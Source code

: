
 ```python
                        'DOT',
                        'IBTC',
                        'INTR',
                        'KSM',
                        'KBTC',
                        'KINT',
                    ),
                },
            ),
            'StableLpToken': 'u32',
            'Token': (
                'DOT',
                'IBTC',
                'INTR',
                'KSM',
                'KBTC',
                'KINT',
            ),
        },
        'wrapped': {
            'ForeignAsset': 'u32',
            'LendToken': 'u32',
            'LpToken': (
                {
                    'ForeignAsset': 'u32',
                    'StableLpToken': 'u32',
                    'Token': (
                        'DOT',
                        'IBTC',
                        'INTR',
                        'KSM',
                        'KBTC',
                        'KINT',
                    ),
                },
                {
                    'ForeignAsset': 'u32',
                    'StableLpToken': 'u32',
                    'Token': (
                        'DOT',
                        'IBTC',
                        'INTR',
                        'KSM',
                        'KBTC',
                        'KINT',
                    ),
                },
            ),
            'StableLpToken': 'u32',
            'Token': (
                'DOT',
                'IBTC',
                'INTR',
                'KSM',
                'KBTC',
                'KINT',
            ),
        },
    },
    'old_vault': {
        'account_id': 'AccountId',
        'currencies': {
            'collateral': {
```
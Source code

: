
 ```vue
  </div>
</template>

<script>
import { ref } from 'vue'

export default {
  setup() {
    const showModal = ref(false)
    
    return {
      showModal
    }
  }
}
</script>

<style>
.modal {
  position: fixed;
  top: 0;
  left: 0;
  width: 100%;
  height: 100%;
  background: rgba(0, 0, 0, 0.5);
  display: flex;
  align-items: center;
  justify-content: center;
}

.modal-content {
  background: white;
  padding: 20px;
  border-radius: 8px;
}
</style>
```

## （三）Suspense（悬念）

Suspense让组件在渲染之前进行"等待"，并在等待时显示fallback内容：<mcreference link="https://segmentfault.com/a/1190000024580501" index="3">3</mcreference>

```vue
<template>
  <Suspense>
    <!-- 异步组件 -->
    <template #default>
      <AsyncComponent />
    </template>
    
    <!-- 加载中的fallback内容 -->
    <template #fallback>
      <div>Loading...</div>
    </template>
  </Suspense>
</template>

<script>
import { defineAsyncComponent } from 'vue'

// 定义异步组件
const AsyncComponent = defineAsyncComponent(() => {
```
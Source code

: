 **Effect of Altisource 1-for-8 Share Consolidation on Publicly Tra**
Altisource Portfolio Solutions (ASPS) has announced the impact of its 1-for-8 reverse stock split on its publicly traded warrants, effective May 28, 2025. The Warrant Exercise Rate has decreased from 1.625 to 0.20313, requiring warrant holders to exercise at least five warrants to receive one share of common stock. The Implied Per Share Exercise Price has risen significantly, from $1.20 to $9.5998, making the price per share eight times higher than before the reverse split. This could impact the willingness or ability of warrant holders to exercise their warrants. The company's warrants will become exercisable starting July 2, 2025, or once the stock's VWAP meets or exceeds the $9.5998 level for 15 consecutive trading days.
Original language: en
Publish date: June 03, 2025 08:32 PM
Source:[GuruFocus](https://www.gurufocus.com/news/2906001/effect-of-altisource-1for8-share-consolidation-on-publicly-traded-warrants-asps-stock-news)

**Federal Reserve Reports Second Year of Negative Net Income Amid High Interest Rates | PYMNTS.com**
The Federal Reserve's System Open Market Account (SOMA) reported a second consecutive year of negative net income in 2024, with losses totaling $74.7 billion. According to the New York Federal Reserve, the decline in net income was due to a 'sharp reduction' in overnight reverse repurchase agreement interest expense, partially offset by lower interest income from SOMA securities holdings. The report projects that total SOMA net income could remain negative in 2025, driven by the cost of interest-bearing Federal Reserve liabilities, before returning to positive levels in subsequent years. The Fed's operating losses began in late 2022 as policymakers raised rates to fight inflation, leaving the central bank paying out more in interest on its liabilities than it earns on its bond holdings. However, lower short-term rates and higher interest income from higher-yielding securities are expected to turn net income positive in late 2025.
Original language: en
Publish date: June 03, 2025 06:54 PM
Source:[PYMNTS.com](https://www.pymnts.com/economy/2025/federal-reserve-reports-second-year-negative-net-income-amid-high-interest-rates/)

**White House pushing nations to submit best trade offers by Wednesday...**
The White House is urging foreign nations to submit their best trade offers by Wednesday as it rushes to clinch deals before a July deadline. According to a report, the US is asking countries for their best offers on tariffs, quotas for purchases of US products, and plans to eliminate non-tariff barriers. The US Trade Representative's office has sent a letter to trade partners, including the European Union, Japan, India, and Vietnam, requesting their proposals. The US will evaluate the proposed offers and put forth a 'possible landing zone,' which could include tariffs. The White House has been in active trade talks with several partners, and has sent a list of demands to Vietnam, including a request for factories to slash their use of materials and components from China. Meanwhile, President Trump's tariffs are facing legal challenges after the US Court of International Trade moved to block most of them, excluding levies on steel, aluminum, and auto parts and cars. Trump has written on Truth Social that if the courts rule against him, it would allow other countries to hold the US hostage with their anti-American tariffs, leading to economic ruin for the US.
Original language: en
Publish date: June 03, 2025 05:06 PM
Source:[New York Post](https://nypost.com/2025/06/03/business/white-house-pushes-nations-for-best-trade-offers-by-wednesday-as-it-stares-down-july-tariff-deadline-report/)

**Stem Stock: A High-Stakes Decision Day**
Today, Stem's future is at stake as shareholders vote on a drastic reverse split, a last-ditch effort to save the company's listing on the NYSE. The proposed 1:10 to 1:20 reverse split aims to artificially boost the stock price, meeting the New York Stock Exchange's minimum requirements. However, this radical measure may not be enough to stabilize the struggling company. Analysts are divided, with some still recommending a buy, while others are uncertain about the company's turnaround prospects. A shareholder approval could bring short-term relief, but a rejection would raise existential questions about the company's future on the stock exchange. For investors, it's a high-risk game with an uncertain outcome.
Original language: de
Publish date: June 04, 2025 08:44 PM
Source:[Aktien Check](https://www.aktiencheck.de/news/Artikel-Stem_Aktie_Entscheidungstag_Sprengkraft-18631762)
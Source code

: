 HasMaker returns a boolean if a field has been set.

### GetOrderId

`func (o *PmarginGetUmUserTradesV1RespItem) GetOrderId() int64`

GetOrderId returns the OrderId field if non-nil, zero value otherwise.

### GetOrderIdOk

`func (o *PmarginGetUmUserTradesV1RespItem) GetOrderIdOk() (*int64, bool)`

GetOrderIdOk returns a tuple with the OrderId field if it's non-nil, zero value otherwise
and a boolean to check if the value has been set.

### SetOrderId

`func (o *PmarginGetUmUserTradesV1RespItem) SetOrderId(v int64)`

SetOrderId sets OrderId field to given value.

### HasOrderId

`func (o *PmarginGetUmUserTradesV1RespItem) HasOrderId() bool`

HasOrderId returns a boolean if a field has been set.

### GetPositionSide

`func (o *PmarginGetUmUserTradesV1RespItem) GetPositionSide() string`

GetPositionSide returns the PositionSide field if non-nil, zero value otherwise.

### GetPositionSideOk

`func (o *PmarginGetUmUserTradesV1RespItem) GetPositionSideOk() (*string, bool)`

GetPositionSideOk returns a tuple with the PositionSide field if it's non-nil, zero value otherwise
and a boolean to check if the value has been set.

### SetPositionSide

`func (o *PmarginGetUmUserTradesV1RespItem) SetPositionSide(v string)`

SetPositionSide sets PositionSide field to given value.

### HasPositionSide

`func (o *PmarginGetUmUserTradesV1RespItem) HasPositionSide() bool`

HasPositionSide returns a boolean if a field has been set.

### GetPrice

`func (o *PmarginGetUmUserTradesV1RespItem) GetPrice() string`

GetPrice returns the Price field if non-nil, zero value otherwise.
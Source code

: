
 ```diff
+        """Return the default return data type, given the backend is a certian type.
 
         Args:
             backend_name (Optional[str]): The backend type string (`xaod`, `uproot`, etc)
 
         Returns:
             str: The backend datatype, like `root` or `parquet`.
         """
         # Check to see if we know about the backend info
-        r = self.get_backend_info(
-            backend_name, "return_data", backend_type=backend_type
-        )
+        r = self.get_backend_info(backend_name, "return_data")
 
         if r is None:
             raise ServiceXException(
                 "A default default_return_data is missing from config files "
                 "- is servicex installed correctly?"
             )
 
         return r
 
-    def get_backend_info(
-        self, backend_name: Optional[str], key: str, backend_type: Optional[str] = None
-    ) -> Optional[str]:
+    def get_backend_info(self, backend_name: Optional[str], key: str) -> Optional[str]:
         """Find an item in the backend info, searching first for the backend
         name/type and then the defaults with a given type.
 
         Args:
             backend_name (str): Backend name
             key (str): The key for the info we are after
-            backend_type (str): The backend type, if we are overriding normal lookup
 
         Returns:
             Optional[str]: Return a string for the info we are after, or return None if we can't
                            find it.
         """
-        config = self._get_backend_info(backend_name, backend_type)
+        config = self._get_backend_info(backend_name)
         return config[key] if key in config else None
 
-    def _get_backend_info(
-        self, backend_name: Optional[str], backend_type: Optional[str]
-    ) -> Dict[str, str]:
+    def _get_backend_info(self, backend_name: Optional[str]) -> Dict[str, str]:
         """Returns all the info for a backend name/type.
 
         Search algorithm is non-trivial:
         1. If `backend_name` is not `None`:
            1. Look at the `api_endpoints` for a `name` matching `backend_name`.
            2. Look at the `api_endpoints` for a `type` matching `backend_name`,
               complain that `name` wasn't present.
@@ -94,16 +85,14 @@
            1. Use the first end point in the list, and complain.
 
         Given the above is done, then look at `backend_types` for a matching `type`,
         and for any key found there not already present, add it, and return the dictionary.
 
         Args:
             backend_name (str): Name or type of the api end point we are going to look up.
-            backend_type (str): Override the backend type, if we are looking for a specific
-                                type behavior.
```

* **Task requirements**
Copy out, word for word, the part of the entries above that begins at the line with "### GetOrderIdOk" and ends at the line with "(o *PmarginGetUmUserTradesV1RespItem) SetOrderId(v", including both.

* **Written reply**
### GetOrderIdOk

`func (o *PmarginGetUmUserTradesV1RespItem) GetOrderIdOk() (*int64, bool)`

GetOrderIdOk returns a tuple with the OrderId field if it's non-nil, zero value otherwise
and a boolean to check if the value has been set.

### SetOrderId

`func (o *PmarginGetUmUserTradesV1RespItem) SetOrderId(v int64)`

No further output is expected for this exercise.